Dataset entries:

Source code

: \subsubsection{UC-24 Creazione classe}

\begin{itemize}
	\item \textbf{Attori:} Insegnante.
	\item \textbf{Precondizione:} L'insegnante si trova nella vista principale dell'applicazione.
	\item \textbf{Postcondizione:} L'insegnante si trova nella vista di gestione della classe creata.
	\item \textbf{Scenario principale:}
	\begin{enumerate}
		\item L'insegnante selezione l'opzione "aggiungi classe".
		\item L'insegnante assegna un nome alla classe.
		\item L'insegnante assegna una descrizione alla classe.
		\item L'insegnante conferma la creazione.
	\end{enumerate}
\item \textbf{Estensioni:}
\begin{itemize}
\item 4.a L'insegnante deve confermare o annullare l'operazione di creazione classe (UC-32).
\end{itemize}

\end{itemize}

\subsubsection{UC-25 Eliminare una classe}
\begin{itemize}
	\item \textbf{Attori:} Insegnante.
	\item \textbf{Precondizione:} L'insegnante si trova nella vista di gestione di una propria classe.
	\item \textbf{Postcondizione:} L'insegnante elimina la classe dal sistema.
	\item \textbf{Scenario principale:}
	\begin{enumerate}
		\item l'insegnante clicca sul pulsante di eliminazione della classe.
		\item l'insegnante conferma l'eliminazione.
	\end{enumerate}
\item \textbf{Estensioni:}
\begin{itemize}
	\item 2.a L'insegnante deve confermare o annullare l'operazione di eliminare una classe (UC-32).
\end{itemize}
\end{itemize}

**Your objective**
Nothing in the entries should be skipped. Output them all exactly.

**Answer to this task**
Source code

: \subsubsection{UC-24 Creazione classe}

\begin{itemize}
	\item \textbf{Attori:} Insegnante.
	\item \textbf{Precondizione:} L'insegnante si trova nella vista principale dell'applicazione.
	\item \textbf{Postcondizione:} L'insegnante si trova nella vista di gestione della classe creata.
	\item \textbf{Scenario principale:}
	\begin{enumerate}
		\item L'insegnante selezione l'opzione "aggiungi classe".
		\item L'insegnante assegna un nome alla classe.
		\item L'insegnante assegna una descrizione alla classe.
		\item L'insegnante conferma la creazione.
	\end{enumerate}
\item \textbf{Estensioni:}
\begin{itemize}
\item 4.a L'insegnante deve confermare o annullare l'operazione di creazione classe (UC-32).
\end{itemize}

\end{itemize}

\subsubsection{UC-25 Eliminare una classe}
\begin{itemize}
	\item \textbf{Attori:} Insegnante.
	\item \textbf{Precondizione:} L'insegnante si trova nella vista di gestione di una propria classe.
	\item \textbf{Postcondizione:} L'insegnante elimina la classe dal sistema.
	\item \textbf{Scenario principale:}
	\begin{enumerate}
		\item l'insegnante clicca sul pulsante di eliminazione della classe.
		\item l'insegnante conferma l'eliminazione.
	\end{enumerate}
\item \textbf{Estensioni:}
\begin{itemize}
	\item 2.a L'insegnante deve confermare o annullare l'operazione di eliminare una classe (UC-32).
\end{itemize}
\end{itemize}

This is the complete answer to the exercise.